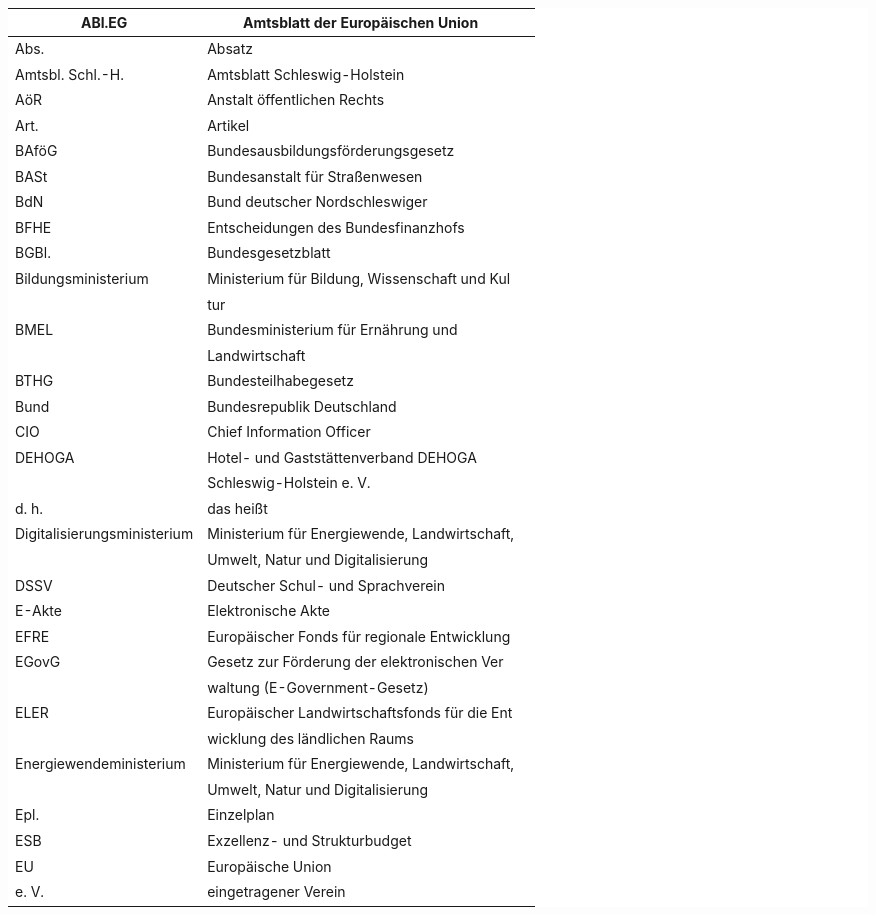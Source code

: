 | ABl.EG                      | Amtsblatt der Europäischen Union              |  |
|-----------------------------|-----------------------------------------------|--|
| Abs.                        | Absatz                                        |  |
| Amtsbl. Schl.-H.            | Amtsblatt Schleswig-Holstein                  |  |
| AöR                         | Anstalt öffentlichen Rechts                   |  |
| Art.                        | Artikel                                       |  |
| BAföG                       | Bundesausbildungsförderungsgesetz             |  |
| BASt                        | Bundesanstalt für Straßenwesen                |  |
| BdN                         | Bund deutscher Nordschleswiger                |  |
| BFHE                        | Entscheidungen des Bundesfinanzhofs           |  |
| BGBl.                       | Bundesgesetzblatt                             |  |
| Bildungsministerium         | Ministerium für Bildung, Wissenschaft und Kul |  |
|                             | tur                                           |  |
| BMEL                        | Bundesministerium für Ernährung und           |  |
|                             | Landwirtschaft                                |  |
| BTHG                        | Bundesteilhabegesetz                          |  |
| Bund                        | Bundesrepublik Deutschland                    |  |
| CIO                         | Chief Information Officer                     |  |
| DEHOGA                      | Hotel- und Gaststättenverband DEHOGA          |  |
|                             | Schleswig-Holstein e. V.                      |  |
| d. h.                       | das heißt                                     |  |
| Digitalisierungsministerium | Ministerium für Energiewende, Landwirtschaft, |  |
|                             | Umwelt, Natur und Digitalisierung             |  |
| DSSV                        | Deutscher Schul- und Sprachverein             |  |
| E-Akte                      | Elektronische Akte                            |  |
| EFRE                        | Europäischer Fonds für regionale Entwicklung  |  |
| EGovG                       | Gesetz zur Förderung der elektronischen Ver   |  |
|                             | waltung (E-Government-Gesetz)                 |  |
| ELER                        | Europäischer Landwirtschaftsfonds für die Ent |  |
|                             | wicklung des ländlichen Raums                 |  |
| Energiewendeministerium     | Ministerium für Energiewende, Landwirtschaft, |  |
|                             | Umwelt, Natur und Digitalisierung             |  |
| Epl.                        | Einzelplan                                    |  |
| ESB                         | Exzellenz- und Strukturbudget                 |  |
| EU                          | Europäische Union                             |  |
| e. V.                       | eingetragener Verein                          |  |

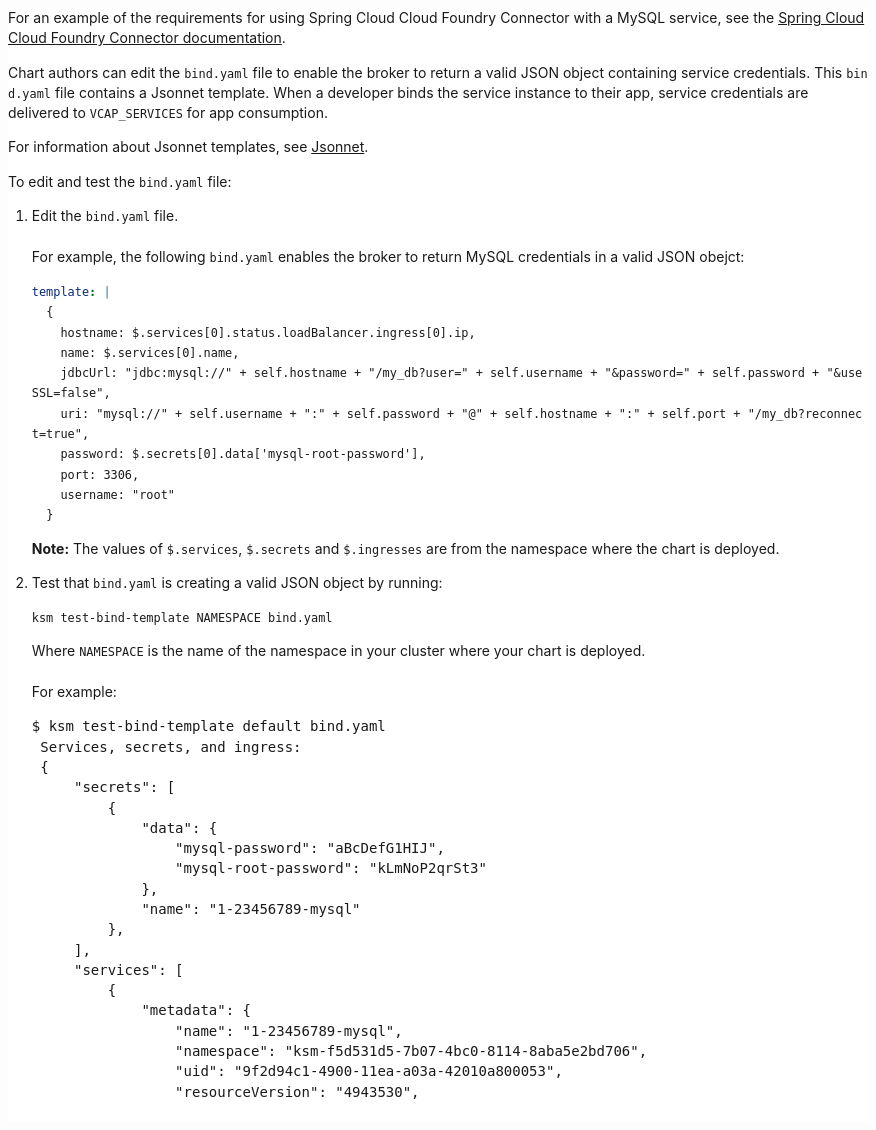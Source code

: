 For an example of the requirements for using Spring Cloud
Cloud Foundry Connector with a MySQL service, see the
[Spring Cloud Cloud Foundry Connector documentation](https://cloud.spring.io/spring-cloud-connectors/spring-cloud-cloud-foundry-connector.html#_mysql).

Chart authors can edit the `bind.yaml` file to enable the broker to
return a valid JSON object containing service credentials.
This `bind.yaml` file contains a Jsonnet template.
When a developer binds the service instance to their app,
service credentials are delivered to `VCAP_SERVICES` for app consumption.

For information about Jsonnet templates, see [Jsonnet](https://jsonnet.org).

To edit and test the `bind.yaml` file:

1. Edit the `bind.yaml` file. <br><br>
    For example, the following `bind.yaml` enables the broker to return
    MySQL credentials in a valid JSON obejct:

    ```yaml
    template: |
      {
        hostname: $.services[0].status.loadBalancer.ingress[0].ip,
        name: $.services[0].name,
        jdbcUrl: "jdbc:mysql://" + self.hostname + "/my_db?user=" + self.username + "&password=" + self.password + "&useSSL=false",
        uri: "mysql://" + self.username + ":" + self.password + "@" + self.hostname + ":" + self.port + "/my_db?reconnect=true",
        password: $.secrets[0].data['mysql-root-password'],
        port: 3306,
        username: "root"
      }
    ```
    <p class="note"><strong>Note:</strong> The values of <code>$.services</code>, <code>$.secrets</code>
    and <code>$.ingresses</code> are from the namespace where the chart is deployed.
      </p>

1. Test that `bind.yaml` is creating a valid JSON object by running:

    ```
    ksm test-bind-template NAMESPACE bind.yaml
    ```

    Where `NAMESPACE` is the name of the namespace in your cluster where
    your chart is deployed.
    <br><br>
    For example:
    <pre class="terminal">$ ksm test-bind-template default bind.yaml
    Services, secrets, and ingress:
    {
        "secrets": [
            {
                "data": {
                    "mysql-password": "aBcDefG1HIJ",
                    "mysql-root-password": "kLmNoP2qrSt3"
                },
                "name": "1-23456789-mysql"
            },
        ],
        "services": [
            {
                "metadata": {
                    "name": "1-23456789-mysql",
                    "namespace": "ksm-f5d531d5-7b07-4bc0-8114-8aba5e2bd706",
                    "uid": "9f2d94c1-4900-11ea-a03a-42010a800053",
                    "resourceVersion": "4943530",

**Work request:** Find all lines in the records that hold the word "Spring". Copy them.

**Exercise response:**
: For an example of the requirements for using Spring Cloud
[Spring Cloud Cloud Foundry Connector documentation](https://cloud.spring.io/spring-cloud-connectors/spring-cloud-cloud-foundry-connector.html#_mysql).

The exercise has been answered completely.